Domestic team information
- 1853: Marylebone Cricket Club

Career statistics
| Competition | First-class |
| Matches | 1 |
| Runs scored | 19 |
| Batting average | 9.50 |
| 100s/50s | –/– |
| Top score | 15 |
| Catches/stumpings | –/– |
- Source: Cricinfo, 15 September 2021

= William Mather (cricketer) =

English cricketer and British Army officer

William Adams Mather (1830 – 25 May 1864) was an English first-class cricketer and British Army officer.

The son of William Mather senior, he was born at Newcastle upon Tyne in 1830. He was educated at King Edward VI Grammar School in Bury St Edmunds, before going up to Trinity College, Cambridge.
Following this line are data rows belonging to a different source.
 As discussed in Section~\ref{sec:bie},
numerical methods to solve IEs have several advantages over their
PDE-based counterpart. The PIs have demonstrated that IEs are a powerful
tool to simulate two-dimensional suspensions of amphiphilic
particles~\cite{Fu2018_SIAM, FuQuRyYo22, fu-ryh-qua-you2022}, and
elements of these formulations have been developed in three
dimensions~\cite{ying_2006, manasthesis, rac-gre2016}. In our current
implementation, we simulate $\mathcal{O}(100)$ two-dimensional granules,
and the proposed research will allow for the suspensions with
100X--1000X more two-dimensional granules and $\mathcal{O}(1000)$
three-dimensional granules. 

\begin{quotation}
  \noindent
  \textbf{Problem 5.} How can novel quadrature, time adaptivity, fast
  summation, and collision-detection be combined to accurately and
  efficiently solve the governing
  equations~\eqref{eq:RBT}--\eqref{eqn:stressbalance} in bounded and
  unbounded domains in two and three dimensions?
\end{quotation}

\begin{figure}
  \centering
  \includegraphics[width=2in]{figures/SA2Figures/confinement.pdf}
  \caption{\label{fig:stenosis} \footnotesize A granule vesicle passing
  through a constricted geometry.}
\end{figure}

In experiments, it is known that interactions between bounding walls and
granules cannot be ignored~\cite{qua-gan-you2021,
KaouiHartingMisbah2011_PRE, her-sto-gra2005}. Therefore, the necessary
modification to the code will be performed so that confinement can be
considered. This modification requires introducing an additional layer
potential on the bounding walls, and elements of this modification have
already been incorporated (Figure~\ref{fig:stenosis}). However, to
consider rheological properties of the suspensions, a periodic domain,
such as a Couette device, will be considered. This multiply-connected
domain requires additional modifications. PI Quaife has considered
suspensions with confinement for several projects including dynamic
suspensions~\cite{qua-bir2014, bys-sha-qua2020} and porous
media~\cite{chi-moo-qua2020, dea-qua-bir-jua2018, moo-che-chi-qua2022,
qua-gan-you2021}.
Mather left Cambridge without completing his degree at Cambridge. He played first-class cricket for the Marylebone Cricket Club (MCC) in 1853, making a single appearance against Cambridge University at Fenner's. Batting twice in the match, he was dismissed for 15 runs in the MCC first innings by Ward Maule, while in their second innings he was run out for 4 runs. He was commissioned as a volunteer captain in the 1st Newcastle Newcastle upon Tyne Rifle Volunteers in February 1860, before being promoted to major in April 1863. Mather suffered from ill health in his final years. He died at the Bath Hotel in London on 25 May 1864, aged 33.